In an attempt to increase the initial starting amount of [¹⁸F]fluoride, reduce the radiolysis and provide an avenue to automate the radiosynthesis of [¹⁸F]DK222, changes to the initial published synthesis using acetate/acetic acid buffer at pH 4.0±0.2 were investigated. Similar radiochemical yields were observed using ascorbic acid/sodium ascorbate 4.0±0.2, 0.5 M acetic acid, and 0.5 M ascorbic acid. However, when using 0.5 M ascorbic acid (pH ~2), noticeably less radiolysis was observed even when larger amounts of starting radioactivity were used. No noticeable differences were seen between a one- or two-step radiosynthesis using the above buffers.

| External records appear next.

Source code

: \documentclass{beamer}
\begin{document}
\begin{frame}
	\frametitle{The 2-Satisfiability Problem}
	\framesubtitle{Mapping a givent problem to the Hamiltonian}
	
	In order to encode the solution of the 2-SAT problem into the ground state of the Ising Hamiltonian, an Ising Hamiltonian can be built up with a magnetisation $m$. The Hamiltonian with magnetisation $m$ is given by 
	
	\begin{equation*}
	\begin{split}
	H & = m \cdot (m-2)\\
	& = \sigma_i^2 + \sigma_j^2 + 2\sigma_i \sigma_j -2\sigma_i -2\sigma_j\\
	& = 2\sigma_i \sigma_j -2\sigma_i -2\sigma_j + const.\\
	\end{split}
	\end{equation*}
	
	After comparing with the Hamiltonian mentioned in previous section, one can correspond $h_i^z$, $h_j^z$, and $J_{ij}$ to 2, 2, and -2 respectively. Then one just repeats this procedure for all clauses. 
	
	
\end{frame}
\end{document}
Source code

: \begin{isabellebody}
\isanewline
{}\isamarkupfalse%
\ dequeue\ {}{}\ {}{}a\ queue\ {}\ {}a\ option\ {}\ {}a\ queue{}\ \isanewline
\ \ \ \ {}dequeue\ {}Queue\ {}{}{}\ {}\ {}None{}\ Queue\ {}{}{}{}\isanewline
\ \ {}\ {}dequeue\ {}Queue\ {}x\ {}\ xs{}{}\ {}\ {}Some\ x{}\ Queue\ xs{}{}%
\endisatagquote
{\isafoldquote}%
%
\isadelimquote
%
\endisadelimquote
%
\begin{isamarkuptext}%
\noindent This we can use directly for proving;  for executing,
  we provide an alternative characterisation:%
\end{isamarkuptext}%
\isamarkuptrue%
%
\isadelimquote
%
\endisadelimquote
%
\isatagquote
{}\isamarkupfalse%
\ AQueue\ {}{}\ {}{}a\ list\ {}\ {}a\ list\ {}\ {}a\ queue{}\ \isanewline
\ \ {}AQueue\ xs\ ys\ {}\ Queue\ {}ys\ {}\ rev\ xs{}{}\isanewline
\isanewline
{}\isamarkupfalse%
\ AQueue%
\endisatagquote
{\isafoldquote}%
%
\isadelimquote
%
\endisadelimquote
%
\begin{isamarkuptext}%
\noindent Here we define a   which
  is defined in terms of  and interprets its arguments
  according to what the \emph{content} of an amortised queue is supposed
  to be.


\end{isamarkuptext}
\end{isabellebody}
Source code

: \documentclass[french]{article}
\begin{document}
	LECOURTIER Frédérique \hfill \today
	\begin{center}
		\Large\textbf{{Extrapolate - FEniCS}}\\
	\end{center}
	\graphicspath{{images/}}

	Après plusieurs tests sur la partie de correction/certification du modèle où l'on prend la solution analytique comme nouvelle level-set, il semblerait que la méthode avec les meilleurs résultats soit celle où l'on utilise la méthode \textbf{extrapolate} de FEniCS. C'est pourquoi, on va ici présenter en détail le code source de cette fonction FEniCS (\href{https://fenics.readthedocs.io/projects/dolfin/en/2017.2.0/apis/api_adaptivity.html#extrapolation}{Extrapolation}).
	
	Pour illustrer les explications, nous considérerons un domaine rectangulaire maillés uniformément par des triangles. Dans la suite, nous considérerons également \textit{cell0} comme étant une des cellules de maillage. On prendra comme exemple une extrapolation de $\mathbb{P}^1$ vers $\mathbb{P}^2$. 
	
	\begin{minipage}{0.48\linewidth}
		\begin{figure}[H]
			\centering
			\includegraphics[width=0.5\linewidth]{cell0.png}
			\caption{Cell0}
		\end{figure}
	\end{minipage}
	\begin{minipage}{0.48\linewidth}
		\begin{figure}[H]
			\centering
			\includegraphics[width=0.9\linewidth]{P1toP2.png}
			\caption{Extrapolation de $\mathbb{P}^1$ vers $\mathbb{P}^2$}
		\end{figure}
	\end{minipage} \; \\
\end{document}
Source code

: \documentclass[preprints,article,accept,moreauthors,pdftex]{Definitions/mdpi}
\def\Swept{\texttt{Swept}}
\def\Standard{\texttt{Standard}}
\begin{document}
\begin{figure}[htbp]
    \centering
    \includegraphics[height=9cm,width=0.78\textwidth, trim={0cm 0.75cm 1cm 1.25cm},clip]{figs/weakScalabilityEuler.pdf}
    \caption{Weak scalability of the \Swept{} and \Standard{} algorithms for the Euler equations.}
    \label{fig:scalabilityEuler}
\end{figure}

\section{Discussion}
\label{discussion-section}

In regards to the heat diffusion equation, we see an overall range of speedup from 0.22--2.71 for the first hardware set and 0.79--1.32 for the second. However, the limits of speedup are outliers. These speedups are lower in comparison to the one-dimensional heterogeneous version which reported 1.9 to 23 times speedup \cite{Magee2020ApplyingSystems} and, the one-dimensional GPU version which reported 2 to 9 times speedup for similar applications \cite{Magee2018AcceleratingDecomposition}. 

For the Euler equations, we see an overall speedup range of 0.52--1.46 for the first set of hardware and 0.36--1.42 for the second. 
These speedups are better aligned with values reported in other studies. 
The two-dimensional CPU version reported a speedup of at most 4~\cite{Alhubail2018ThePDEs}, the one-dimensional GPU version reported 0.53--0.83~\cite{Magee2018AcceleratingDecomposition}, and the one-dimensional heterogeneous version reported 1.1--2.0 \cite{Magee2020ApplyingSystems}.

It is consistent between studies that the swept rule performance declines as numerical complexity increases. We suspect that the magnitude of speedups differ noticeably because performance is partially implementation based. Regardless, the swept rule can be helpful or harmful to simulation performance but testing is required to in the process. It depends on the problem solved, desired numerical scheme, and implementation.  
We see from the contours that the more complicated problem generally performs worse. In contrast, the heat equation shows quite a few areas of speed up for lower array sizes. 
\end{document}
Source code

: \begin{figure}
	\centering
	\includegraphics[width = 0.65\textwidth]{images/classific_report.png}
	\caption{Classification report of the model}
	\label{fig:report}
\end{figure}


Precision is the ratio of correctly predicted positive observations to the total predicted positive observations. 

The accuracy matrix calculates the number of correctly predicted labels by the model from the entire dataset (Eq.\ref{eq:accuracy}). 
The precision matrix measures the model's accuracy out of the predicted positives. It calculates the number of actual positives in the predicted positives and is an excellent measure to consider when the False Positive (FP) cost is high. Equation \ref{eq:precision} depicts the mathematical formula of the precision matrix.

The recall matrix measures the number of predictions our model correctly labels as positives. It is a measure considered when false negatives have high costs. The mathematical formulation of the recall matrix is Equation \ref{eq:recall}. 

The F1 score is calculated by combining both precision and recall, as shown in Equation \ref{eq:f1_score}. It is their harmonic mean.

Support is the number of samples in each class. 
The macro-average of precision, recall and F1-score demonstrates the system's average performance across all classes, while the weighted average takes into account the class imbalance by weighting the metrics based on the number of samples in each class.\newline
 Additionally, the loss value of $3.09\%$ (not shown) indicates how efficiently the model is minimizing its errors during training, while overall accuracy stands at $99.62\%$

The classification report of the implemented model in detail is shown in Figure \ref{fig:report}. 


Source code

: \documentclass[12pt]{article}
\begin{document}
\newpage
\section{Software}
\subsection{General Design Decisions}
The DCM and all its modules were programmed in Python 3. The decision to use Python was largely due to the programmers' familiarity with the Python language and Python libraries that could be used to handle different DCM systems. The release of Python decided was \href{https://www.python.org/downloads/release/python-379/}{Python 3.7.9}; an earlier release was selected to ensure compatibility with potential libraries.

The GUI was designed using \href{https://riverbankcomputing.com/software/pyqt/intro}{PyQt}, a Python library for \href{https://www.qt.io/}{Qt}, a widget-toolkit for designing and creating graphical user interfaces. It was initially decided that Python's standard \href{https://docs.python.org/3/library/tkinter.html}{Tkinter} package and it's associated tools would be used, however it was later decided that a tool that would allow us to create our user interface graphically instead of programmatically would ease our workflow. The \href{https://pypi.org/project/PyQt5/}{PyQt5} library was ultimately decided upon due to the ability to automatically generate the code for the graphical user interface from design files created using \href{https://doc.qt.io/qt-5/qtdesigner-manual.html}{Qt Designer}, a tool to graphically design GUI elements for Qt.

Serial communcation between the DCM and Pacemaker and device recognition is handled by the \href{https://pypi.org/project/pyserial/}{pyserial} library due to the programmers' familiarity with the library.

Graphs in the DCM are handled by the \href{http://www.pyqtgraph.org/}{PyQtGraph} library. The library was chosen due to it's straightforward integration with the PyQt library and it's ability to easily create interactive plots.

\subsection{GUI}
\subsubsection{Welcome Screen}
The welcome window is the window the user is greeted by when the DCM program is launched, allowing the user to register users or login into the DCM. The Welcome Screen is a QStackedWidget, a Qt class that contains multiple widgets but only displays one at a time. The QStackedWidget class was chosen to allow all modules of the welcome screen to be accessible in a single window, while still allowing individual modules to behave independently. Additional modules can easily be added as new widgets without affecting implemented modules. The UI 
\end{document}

Radiolysis was further reduced by an efficient and rapid purification and reformulation. The SPE module, and later the GE FastLab2, steps were optimized to reduce the amount of time that [¹⁸F]DK222 remained on the SPE cartridge. Figure 4 shows an example of radiolysis from [¹⁸F]DK222 left on the SPE for an extended period (5 minutes) after flushing the SPE with air.

Figure 4:

Analytical HPLC of decomposing [¹⁸F]DK222

Table 1 presents the data from 3 consecutive validation runs for this radiotracer. It is noted that the specific activities reported are “effective specific activities” since it is not possible to isolate the final radiotracer separate from the DK-NODA precursor. These data have been deemed acceptable to Federal and institutional regulatory authorities to support human investigational use.

Conclusion

In summary, a cGMP protocol for the radiosynthesis of [¹⁸F]DK222, a radioligand for PD-L1, was developed. The synthesis was reproducible from both an in-house module and a commercial radiosynthesizer (GE FASTlab 2). The specific activity, chemical and radiochemical purity of the final radiotracer product are all considered acceptable for use in future human PET studies.